| INSTRUCTIONS TO FOLLOW |
The answer must be the full set of records, repeated exactly.

####

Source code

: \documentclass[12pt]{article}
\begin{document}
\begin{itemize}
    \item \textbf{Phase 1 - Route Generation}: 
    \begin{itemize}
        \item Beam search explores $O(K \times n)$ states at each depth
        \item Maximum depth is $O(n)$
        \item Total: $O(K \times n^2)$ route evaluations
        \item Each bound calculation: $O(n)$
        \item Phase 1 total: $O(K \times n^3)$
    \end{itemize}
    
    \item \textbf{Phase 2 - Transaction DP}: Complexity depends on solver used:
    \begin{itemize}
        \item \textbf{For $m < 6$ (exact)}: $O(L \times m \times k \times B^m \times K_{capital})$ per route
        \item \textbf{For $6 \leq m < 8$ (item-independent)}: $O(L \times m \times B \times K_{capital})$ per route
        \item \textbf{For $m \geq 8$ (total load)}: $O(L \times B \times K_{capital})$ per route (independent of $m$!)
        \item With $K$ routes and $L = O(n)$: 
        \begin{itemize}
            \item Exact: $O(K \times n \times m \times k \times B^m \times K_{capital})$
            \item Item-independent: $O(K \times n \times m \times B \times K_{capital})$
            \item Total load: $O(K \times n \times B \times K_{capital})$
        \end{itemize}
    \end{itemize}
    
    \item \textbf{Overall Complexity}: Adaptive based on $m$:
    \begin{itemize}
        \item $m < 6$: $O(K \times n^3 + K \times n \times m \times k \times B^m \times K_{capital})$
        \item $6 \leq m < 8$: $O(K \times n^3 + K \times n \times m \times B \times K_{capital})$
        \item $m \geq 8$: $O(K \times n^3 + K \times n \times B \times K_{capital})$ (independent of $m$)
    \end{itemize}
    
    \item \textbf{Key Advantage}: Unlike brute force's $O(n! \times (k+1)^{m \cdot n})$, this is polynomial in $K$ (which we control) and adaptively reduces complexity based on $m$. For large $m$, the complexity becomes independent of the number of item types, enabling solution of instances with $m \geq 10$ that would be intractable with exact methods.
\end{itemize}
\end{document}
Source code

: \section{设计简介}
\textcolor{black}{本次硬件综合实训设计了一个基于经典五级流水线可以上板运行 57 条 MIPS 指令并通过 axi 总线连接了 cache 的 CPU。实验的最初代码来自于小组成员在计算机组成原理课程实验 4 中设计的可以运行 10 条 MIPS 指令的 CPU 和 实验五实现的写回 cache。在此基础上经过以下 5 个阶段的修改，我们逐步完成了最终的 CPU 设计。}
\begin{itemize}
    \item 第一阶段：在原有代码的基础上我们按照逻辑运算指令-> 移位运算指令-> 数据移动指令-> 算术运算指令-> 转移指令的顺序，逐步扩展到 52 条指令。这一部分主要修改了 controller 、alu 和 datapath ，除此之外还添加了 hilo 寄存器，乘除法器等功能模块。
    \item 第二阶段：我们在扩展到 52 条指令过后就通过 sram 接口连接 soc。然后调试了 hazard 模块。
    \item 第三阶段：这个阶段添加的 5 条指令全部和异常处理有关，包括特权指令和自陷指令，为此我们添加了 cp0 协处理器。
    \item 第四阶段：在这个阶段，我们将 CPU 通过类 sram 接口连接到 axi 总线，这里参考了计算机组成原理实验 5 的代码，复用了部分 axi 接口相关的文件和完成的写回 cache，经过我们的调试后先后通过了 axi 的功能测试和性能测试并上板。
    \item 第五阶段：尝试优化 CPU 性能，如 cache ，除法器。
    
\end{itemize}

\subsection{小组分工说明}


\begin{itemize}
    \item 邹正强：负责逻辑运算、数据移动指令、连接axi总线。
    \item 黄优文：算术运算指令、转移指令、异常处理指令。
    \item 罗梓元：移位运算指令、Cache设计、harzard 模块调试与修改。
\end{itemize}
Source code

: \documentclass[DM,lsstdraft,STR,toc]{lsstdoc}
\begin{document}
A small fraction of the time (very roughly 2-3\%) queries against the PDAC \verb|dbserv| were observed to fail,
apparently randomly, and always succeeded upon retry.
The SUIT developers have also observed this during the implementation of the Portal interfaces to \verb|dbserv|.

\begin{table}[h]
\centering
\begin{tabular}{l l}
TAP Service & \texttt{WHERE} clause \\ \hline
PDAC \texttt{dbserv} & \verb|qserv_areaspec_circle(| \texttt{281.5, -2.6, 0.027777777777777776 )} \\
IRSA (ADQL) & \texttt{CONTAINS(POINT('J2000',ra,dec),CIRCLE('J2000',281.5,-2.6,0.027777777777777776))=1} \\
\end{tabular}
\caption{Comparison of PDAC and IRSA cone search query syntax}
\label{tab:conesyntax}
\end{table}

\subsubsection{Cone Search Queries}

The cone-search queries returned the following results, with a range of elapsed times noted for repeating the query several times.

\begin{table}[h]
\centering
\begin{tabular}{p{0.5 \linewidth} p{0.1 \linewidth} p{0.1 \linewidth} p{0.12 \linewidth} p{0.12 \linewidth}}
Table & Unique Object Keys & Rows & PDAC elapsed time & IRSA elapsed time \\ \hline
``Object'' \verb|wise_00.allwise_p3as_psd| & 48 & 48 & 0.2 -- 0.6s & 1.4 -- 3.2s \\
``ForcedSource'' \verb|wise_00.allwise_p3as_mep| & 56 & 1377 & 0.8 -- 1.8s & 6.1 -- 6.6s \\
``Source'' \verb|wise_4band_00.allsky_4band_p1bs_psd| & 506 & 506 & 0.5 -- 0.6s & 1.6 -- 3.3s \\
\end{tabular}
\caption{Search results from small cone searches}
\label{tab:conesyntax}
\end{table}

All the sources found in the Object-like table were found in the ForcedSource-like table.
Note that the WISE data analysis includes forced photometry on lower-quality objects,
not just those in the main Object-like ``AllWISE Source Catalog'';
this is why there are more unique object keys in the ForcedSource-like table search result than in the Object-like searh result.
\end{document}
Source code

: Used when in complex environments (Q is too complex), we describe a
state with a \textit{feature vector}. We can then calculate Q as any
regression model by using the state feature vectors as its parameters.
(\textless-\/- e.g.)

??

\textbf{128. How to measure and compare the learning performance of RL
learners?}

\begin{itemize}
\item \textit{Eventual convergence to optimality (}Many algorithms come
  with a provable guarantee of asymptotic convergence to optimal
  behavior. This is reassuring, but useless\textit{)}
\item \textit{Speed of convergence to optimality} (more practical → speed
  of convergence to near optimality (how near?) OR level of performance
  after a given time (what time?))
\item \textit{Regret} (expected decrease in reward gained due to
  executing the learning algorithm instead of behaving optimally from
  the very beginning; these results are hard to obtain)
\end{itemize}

####

| ANSWER TO THE EXERCISE |
Source code

: \documentclass[12pt]{article}
\begin{document}
\begin{itemize}
    \item \textbf{Phase 1 - Route Generation}: 
    \begin{itemize}
        \item Beam search explores $O(K \times n)$ states at each depth
        \item Maximum depth is $O(n)$
        \item Total: $O(K \times n^2)$ route evaluations
        \item Each bound calculation: $O(n)$
        \item Phase 1 total: $O(K \times n^3)$
    \end{itemize}
    
    \item \textbf{Phase 2 - Transaction DP}: Complexity depends on solver used:
    \begin{itemize}
        \item \textbf{For $m < 6$ (exact)}: $O(L \times m \times k \times B^m \times K_{capital})$ per route
        \item \textbf{For $6 \leq m < 8$ (item-independent)}: $O(L \times m \times B \times K_{capital})$ per route
        \item \textbf{For $m \geq 8$ (total load)}: $O(L \times B \times K_{capital})$ per route (independent of $m$!)
        \item With $K$ routes and $L = O(n)$: 
        \begin{itemize}
            \item Exact: $O(K \times n \times m \times k \times B^m \times K_{capital})$
            \item Item-independent: $O(K \times n \times m \times B \times K_{capital})$
            \item Total load: $O(K \times n \times B \times K_{capital})$
        \end{itemize}
    \end{itemize}
    
    \item \textbf{Overall Complexity}: Adaptive based on $m$:
    \begin{itemize}
        \item $m < 6$: $O(K \times n^3 + K \times n \times m \times k \times B^m \times K_{capital})$
        \item $6 \leq m < 8$: $O(K \times n^3 + K \times n \times m \times B \times K_{capital})$
        \item $m \geq 8$: $O(K \times n^3 + K \times n \times B \times K_{capital})$ (independent of $m$)
    \end{itemize}
    
    \item \textbf{Key Advantage}: Unlike brute force's $O(n! \times (k+1)^{m \cdot n})$, this is polynomial in $K$ (which we control) and adaptively reduces complexity based on $m$. For large $m$, the complexity becomes independent of the number of item types, enabling solution of instances with $m \geq 10$ that would be intractable with exact methods.
\end{itemize}
\end{document}
Source code

: \section{设计简介}
\textcolor{black}{本次硬件综合实训设计了一个基于经典五级流水线可以上板运行 57 条 MIPS 指令并通过 axi 总线连接了 cache 的 CPU。实验的最初代码来自于小组成员在计算机组成原理课程实验 4 中设计的可以运行 10 条 MIPS 指令的 CPU 和 实验五实现的写回 cache。在此基础上经过以下 5 个阶段的修改，我们逐步完成了最终的 CPU 设计。}
\begin{itemize}
    \item 第一阶段：在原有代码的基础上我们按照逻辑运算指令-> 移位运算指令-> 数据移动指令-> 算术运算指令-> 转移指令的顺序，逐步扩展到 52 条指令。这一部分主要修改了 controller 、alu 和 datapath ，除此之外还添加了 hilo 寄存器，乘除法器等功能模块。
    \item 第二阶段：我们在扩展到 52 条指令过后就通过 sram 接口连接 soc。然后调试了 hazard 模块。
    \item 第三阶段：这个阶段添加的 5 条指令全部和异常处理有关，包括特权指令和自陷指令，为此我们添加了 cp0 协处理器。
    \item 第四阶段：在这个阶段，我们将 CPU 通过类 sram 接口连接到 axi 总线，这里参考了计算机组成原理实验 5 的代码，复用了部分 axi 接口相关的文件和完成的写回 cache，经过我们的调试后先后通过了 axi 的功能测试和性能测试并上板。
    \item 第五阶段：尝试优化 CPU 性能，如 cache ，除法器。
    
\end{itemize}

\subsection{小组分工说明}


\begin{itemize}
    \item 邹正强：负责逻辑运算、数据移动指令、连接axi总线。
    \item 黄优文：算术运算指令、转移指令、异常处理指令。
    \item 罗梓元：移位运算指令、Cache设计、harzard 模块调试与修改。
\end{itemize}
Source code

: \documentclass[DM,lsstdraft,STR,toc]{lsstdoc}
\begin{document}
A small fraction of the time (very roughly 2-3\%) queries against the PDAC \verb|dbserv| were observed to fail,
apparently randomly, and always succeeded upon retry.
The SUIT developers have also observed this during the implementation of the Portal interfaces to \verb|dbserv|.

\begin{table}[h]
\centering
\begin{tabular}{l l}
TAP Service & \texttt{WHERE} clause \\ \hline
PDAC \texttt{dbserv} & \verb|qserv_areaspec_circle(| \texttt{281.5, -2.6, 0.027777777777777776 )} \\
IRSA (ADQL) & \texttt{CONTAINS(POINT('J2000',ra,dec),CIRCLE('J2000',281.5,-2.6,0.027777777777777776))=1} \\
\end{tabular}
\caption{Comparison of PDAC and IRSA cone search query syntax}
\label{tab:conesyntax}
\end{table}

\subsubsection{Cone Search Queries}

The cone-search queries returned the following results, with a range of elapsed times noted for repeating the query several times.

\begin{table}[h]
\centering
\begin{tabular}{p{0.5 \linewidth} p{0.1 \linewidth} p{0.1 \linewidth} p{0.12 \linewidth} p{0.12 \linewidth}}
Table & Unique Object Keys & Rows & PDAC elapsed time & IRSA elapsed time \\ \hline
``Object'' \verb|wise_00.allwise_p3as_psd| & 48 & 48 & 0.2 -- 0.6s & 1.4 -- 3.2s \\
``ForcedSource'' \verb|wise_00.allwise_p3as_mep| & 56 & 1377 & 0.8 -- 1.8s & 6.1 -- 6.6s \\
``Source'' \verb|wise_4band_00.allsky_4band_p1bs_psd| & 506 & 506 & 0.5 -- 0.6s & 1.6 -- 3.3s \\
\end{tabular}
\caption{Search results from small cone searches}
\label{tab:conesyntax}
\end{table}

All the sources found in the Object-like table were found in the ForcedSource-like table.
Note that the WISE data analysis includes forced photometry on lower-quality objects,
not just those in the main Object-like ``AllWISE Source Catalog'';
this is why there are more unique object keys in the ForcedSource-like table search result than in the Object-like searh result.
\end{document}
Source code

: Used when in complex environments (Q is too complex), we describe a
state with a \textit{feature vector}. We can then calculate Q as any
regression model by using the state feature vectors as its parameters.
(\textless-\/- e.g.)

??

\textbf{128. How to measure and compare the learning performance of RL
learners?}

\begin{itemize}
\item \textit{Eventual convergence to optimality (}Many algorithms come
  with a provable guarantee of asymptotic convergence to optimal
  behavior. This is reassuring, but useless\textit{)}
\item \textit{Speed of convergence to optimality} (more practical → speed
  of convergence to near optimality (how near?) OR level of performance
  after a given time (what time?))
\item \textit{Regret} (expected decrease in reward gained due to
  executing the learning algorithm instead of behaving optimally from
  the very beginning; these results are hard to obtain)
\end{itemize}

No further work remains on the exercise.